▶ Provided data:
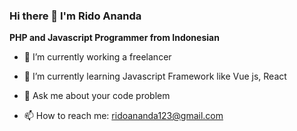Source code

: ### Hi there 👋 I'm Rido Ananda


**PHP and Javascript Programmer from Indonesian**



- 🔭 I’m currently working a freelancer
- 🌱 I’m currently learning Javascript Framework like Vue js, React

- 💬 Ask me about your code problem
- 📫 How to reach me: [ridoananda123@gmail.com](mailto:ridoananda123@gmail.com)



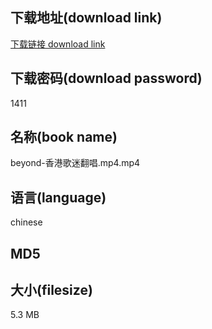 ## 下载地址(download link)
[下载链接 download link](https://voluble-croquembouche-d321dc.netlify.app/?s=beyond-%E9%A6%99%E6%B8%AF%E6%AD%8C%E8%BF%B7%E7%BF%BB%E5%94%B1.mp4)

## 下载密码(download password)
1411

## 名称(book name)
beyond-香港歌迷翻唱.mp4.mp4

## 语言(language)
chinese

## MD5


## 大小(filesize)
5.3 MB
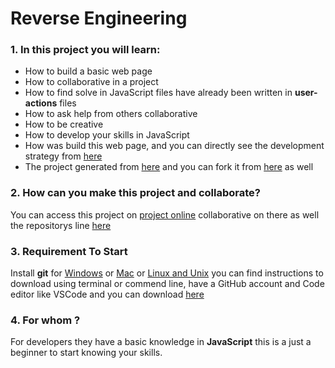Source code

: 
# Reverse Engineering

### 1. In this project you will learn:

- How to build a basic web page 
- How to collaborative in a project 
- How to find solve in JavaScript files have already been written in **user-actions** files 
- How to ask help from others collaborative 
- How to be creative 
- How to develop your skills in JavaScript 
- How was build this web page, and you can directly see the development strategy from [here](https://github.com/LujiAnna/favorite-words/blob/master/development-strategy.md)
- The project generated from [here](https://github.com/HackYourFutureBelgium/favorite-words) and you can fork it from [here](https://github.com/LujiAnna/favorite-words) as well 

### 2. How can you make this project and collaborate?
You can access this project on [project online](https://lujianna.github.io/favorite-words/) collaborative on there as well
the repositorys line [here](https://github.com/LujiAnna/favorite-words)

### 3. Requirement To Start 

Install **git** for [Windows](https://git-scm.com/download/win) or [Mac](https://git-scm.com/download/mac) or [Linux and Unix](https://git-scm.com/download/linux) you can find instructions to download using terminal or commend line, have a GitHub account and Code editor like VSCode and you can download [here](https://code.visualstudio.com/download)

### 4. For whom ?
For developers they have a basic knowledge in **JavaScript** this is a just a beginner to start knowing your skills. 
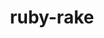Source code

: ---
title: "ruby-rake"
layout: cache
categories: [package, develop]
meta: {"compilers": ["gcc@7.5.0"], "num_specs": 10, "num_specs_by_stack": {"root": 10}, "oss": ["ubuntu18.04"], "platforms": ["linux"], "stacks": ["root"], "targets": ["x86_64_v3"], "versions": ["13.0.6"]}
spec_details: [{"compiler": "gcc@7.5.0", "hash": "bvymcr5dphz4arp5kca7jwrq3l4yrd52", "os": "ubuntu18.04", "platform": "linux", "size": "-", "stacks": ["root"], "target": "x86_64_v3", "variants": ["build_system=ruby"], "versions": ["13.0.6"]}, {"compiler": "gcc@7.5.0", "hash": "ffjpwdu4okmboca5em26f5lsv6pcnt74", "os": "ubuntu18.04", "platform": "linux", "size": "-", "stacks": ["root"], "target": "x86_64_v3", "variants": ["build_system=ruby"], "versions": ["13.0.6"]}, {"compiler": "gcc@7.5.0", "hash": "h4s3n3adhvrrf53pzaii5rnq2zfde46z", "os": "ubuntu18.04", "platform": "linux", "size": "-", "stacks": ["root"], "target": "x86_64_v3", "variants": ["build_system=ruby"], "versions": ["13.0.6"]}, {"compiler": "gcc@7.5.0", "hash": "hgf4vl3xku42f7ve4xmynqfphszurojg", "os": "ubuntu18.04", "platform": "linux", "size": "-", "stacks": ["root"], "target": "x86_64_v3", "variants": ["build_system=ruby"], "versions": ["13.0.6"]}, {"compiler": "gcc@7.5.0", "hash": "iftlzis62znnznpkc34a3fcqddfwjtaa", "os": "ubuntu18.04", "platform": "linux", "size": "-", "stacks": ["root"], "target": "x86_64_v3", "variants": ["build_system=ruby"], "versions": ["13.0.6"]}, {"compiler": "gcc@7.5.0", "hash": "j2jj4bfhsgflwkd7w6p4oztbteny2dwx", "os": "ubuntu18.04", "platform": "linux", "size": "-", "stacks": ["root"], "target": "x86_64_v3", "variants": ["build_system=ruby"], "versions": ["13.0.6"]}, {"compiler": "gcc@7.5.0", "hash": "nstnsww6oflj4ijplwad4wnslti4izkb", "os": "ubuntu18.04", "platform": "linux", "size": "-", "stacks": ["root"], "target": "x86_64_v3", "variants": ["build_system=ruby"], "versions": ["13.0.6"]}, {"compiler": "gcc@7.5.0", "hash": "p5drcgl3wkaagwikgsnicoiqozoq6sid", "os": "ubuntu18.04", "platform": "linux", "size": "-", "stacks": ["root"], "target": "x86_64_v3", "variants": ["build_system=ruby"], "versions": ["13.0.6"]}, {"compiler": "gcc@7.5.0", "hash": "xa5bpvhywiajv6yfmjp4izouvhwt3vsb", "os": "ubuntu18.04", "platform": "linux", "size": "-", "stacks": ["root"], "target": "x86_64_v3", "variants": ["build_system=ruby"], "versions": ["13.0.6"]}, {"compiler": "gcc@7.5.0", "hash": "xo7fouegrwbzmmk6dmalr2cj3goycpxj", "os": "ubuntu18.04", "platform": "linux", "size": "-", "stacks": ["root"], "target": "x86_64_v3", "variants": ["build_system=ruby"], "versions": ["13.0.6"]}]
---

▶ Requirement: Look back at the entries above and repeat, unchanged, every line from the line holding "### 1. In this" through the line holding "- How to develop your skills in JavaScript".

▶ Response area:
### 1. In this project you will learn:

- How to build a basic web page 
- How to collaborative in a project 
- How to find solve in JavaScript files have already been written in **user-actions** files 
- How to ask help from others collaborative 
- How to be creative 
- How to develop your skills in JavaScript 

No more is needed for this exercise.